» **DATA FOR THE TASK**:

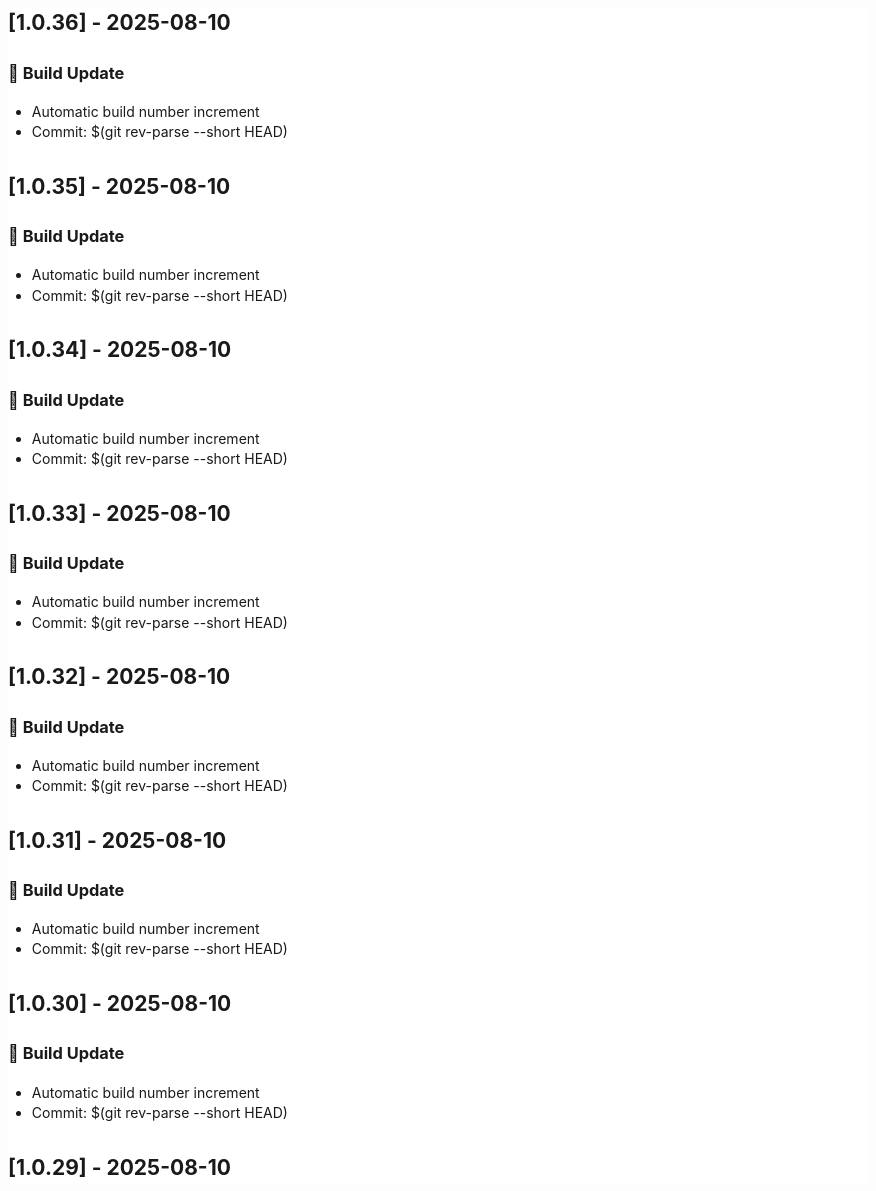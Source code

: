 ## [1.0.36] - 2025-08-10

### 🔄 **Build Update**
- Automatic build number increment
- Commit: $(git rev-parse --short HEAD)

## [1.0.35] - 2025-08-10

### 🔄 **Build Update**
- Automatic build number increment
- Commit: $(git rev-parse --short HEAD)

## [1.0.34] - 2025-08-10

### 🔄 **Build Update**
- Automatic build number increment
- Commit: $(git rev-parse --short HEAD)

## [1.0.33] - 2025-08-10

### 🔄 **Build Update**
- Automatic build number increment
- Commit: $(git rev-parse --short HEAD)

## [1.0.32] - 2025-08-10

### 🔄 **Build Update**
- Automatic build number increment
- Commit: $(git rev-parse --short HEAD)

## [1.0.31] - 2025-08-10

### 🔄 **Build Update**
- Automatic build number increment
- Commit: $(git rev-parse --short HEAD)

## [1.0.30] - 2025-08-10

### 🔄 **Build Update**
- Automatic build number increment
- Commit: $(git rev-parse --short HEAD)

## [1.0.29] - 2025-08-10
--
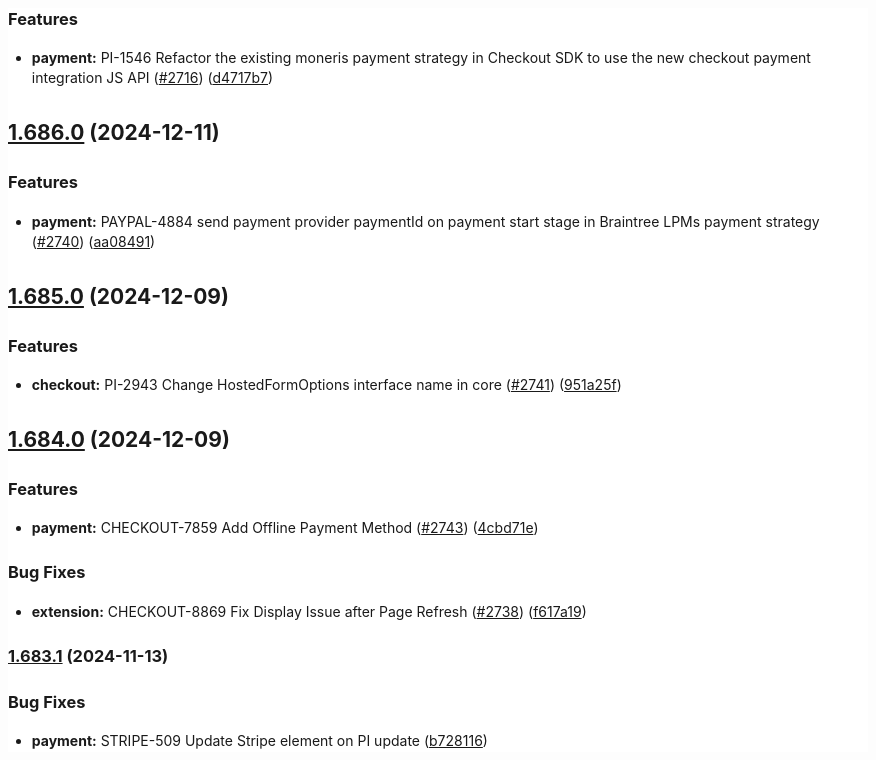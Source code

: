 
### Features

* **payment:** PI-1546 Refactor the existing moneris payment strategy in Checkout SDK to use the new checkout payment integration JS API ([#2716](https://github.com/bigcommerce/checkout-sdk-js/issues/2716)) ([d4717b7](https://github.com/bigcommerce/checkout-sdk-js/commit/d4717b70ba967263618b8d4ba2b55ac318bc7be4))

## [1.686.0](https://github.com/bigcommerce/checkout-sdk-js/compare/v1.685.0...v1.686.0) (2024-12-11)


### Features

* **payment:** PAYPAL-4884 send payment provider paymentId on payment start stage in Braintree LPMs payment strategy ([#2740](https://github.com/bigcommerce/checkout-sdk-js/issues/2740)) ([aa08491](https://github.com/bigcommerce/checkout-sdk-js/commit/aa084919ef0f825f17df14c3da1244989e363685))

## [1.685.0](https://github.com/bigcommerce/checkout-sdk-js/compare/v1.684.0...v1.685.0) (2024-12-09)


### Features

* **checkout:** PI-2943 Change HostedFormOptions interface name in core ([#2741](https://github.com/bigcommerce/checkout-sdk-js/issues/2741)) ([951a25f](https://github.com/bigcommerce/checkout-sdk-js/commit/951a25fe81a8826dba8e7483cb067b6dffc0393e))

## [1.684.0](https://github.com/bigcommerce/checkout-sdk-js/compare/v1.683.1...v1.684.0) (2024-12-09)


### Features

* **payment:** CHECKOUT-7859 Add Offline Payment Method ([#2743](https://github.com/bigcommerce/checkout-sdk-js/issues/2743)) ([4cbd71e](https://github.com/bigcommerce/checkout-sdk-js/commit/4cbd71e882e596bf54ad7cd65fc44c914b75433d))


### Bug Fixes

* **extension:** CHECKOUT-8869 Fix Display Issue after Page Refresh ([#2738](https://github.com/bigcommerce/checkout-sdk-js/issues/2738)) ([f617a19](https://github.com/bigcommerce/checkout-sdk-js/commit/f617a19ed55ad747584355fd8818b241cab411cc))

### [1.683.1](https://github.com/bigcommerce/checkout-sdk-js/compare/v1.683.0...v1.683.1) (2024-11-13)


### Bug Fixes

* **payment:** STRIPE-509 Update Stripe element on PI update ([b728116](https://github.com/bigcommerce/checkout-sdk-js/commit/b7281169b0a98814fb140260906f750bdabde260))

» **EXERCISE GOAL**:
Among the records above, repeat exactly the line with "## [1.0.35] - 2025-08-10", the line with "## [1.0.29] - 2025-08-10", and every line in between, and only those.

» **ANSWER SPACE**:
## [1.0.35] - 2025-08-10

### 🔄 **Build Update**
- Automatic build number increment
- Commit: $(git rev-parse --short HEAD)

## [1.0.34] - 2025-08-10

### 🔄 **Build Update**
- Automatic build number increment
- Commit: $(git rev-parse --short HEAD)

## [1.0.33] - 2025-08-10

### 🔄 **Build Update**
- Automatic build number increment
- Commit: $(git rev-parse --short HEAD)

## [1.0.32] - 2025-08-10

### 🔄 **Build Update**
- Automatic build number increment
- Commit: $(git rev-parse --short HEAD)

## [1.0.31] - 2025-08-10

### 🔄 **Build Update**
- Automatic build number increment
- Commit: $(git rev-parse --short HEAD)

## [1.0.30] - 2025-08-10

### 🔄 **Build Update**
- Automatic build number increment
- Commit: $(git rev-parse --short HEAD)

## [1.0.29] - 2025-08-10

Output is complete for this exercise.